I realize that this is not the main point of the thread and not what the OP was asking but since it came up, I thought I’d ask.suzukimomParticipant
Well, I’d like to preface this by saying – I am a job snob…. And I admit it.
But in answer to your question about why is boring manual labour a bad thing?
Well, it isn’t inherently bad. There is an amount of need for people to do these jobs. But there are problems with these jobs….
– they don’t tend to pay well (although there are some that do because no one else wants to do them…..)
– they are… boring. I’d find that a major disadvantage, but maybe it doesn’t bother some people….
– they can be hard on your body…. in that you may be prone to more injuries, and also the job will become more difficult as you age. I think this can be a huge disadvantage. My brother was in an occupation with a lot of lifting… when he hurt his back (not badly – but enough) he had to do some serious re-thinking about his future, and he went back to school.
– they are more prone to being replace by machines….
Those are certainly valid points. I’m not sure I agree completely. And, I’ve never heard of a job snob. 🙂
My father and grandfather both worked jobs that were physically demanding and paid little. My father is retired now. His knees are shot and his fingers crooked with rheumatoid arthritis. Yet, my mom can’t keep him in the house. He still prefers to be outdoors working, doing something. All the time. His job was hard but never boring to him. And although there were some hard times financially, my dad provided for his family and we were happy and blessed.
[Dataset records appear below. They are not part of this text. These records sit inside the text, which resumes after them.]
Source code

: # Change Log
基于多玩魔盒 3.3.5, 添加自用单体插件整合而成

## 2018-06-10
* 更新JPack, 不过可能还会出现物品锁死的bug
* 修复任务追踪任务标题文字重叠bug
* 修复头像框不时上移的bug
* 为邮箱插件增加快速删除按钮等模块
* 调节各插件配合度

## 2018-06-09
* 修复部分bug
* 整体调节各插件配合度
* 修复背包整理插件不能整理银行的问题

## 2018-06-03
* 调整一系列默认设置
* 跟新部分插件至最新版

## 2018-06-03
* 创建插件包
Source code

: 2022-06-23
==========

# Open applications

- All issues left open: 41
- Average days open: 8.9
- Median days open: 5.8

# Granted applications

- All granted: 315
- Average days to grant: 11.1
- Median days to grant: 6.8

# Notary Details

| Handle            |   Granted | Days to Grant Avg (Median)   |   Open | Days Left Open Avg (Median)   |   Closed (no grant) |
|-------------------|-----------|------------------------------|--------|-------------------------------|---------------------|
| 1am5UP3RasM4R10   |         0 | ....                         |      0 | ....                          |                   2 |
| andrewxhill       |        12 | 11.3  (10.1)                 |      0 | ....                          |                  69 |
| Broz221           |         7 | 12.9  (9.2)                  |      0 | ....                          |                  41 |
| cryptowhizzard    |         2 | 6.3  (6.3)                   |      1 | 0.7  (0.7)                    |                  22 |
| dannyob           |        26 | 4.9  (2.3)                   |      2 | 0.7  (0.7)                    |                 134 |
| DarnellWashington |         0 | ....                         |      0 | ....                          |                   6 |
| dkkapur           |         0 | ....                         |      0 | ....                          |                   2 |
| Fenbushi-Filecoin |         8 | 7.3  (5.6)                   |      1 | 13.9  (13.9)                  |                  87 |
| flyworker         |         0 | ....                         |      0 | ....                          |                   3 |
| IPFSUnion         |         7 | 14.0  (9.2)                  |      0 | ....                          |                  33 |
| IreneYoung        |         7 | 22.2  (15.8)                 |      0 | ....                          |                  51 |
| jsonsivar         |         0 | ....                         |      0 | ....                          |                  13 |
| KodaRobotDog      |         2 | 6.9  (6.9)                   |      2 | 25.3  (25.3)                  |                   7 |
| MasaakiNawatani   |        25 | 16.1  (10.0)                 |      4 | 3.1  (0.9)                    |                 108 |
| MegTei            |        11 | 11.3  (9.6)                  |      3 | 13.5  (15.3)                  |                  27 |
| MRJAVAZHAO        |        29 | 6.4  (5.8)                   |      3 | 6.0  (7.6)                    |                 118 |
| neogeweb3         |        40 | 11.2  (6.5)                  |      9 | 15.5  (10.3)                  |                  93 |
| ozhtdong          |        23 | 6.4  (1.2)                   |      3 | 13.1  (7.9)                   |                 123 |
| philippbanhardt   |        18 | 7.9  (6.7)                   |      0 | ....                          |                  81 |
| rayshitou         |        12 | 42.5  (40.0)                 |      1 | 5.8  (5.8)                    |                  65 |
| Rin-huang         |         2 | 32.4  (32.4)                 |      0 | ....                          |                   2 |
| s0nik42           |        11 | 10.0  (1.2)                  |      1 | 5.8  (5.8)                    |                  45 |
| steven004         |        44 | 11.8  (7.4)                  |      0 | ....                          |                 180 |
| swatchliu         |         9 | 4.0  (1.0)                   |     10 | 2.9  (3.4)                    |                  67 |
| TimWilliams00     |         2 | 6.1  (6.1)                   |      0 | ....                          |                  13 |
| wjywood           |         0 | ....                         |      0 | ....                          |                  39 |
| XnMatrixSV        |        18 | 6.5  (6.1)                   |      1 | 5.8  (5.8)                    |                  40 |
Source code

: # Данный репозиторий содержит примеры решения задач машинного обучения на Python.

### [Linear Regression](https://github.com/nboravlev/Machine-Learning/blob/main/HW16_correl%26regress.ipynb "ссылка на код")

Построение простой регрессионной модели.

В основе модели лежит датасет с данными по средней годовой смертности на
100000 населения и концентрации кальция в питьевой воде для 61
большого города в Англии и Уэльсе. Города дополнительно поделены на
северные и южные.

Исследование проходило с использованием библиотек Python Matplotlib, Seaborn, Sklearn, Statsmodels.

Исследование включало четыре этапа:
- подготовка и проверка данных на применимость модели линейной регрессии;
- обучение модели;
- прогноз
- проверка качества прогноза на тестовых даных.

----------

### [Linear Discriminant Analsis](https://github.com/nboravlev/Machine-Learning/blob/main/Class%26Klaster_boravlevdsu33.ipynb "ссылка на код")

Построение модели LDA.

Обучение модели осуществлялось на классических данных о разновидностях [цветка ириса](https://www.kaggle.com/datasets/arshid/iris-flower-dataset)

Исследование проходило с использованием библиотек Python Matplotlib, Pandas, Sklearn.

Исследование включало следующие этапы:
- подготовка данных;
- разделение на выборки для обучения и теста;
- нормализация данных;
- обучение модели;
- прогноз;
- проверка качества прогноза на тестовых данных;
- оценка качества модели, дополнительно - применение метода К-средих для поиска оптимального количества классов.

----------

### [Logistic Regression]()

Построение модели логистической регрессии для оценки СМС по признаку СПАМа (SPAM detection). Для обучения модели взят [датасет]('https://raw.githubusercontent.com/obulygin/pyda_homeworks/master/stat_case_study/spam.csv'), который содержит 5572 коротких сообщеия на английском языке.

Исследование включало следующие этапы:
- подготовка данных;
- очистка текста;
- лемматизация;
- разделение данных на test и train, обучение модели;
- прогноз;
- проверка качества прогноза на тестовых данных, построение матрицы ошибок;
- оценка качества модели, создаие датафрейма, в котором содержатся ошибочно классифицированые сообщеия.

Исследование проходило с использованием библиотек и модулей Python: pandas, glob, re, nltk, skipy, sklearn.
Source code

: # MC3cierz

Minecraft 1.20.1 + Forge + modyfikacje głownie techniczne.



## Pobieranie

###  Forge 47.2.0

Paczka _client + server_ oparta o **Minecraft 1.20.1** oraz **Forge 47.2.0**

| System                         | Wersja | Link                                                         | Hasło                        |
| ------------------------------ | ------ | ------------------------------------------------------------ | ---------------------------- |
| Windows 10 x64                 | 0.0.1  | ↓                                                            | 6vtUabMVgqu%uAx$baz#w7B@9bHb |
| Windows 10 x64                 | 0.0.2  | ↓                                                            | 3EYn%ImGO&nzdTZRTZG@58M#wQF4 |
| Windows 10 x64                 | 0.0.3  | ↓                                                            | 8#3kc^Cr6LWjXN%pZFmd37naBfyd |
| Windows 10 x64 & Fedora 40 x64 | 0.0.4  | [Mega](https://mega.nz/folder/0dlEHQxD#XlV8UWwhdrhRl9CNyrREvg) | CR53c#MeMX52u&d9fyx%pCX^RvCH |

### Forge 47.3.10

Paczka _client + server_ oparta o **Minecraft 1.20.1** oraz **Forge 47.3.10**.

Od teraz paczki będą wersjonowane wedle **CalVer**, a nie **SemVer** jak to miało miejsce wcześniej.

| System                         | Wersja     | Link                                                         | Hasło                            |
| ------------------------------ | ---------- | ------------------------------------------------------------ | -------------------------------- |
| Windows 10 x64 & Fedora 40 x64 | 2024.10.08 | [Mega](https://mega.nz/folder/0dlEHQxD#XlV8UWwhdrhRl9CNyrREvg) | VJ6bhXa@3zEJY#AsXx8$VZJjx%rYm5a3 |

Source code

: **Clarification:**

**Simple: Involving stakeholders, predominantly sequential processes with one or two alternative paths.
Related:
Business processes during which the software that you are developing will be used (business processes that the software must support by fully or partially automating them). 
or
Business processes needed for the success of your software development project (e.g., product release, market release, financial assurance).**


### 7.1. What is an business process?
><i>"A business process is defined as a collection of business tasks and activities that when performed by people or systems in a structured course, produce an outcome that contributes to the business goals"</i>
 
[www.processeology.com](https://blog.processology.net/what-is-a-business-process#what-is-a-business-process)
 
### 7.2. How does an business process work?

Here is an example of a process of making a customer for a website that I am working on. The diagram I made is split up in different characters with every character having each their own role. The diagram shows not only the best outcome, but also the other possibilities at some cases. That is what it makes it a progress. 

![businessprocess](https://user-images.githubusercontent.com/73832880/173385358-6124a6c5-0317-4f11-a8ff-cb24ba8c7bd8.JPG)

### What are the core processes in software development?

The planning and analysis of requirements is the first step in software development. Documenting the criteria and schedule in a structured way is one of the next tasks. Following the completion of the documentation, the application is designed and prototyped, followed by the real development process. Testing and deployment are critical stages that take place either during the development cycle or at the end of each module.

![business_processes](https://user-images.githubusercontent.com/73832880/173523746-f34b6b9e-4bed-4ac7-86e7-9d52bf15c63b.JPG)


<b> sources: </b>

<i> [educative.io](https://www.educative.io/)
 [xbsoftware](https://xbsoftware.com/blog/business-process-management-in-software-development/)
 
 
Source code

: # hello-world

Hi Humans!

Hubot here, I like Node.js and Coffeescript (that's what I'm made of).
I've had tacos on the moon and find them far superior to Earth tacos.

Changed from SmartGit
My brother and I both went college. My brother has a decent paying job now but he is miserable being chained to a desk all day and suffers from seasonal depression because he can’t be outside. My husband has a master’s degree and a job that pays well but with it comes a great deal of reponsibilty and stress and he is always, always working.
I just think there are other things to consider. It can be a personal choice. I don’t want my son to think that a simple job, doing manual labor, and bringing home a smaller paycheck is somehow a less than ideal choice if it makes him happy and puts food on the table.
Ok, great points, but I think we’ve veered off topic. 😉
It ultimately doesn’t matter what our opinions are about the best jobs. That argument is for another thread on another day. From what the OP said, I infer that her son isn’t doing much of ANYTHING. It sounds like his only interest is music, but he doesn’t have a creative outlet for that right now. And sure, you don’t have to graduate high school to be a dj, but it can be a tough scene to get in, especially if you want to stay out of bars or other places where rough partying are present.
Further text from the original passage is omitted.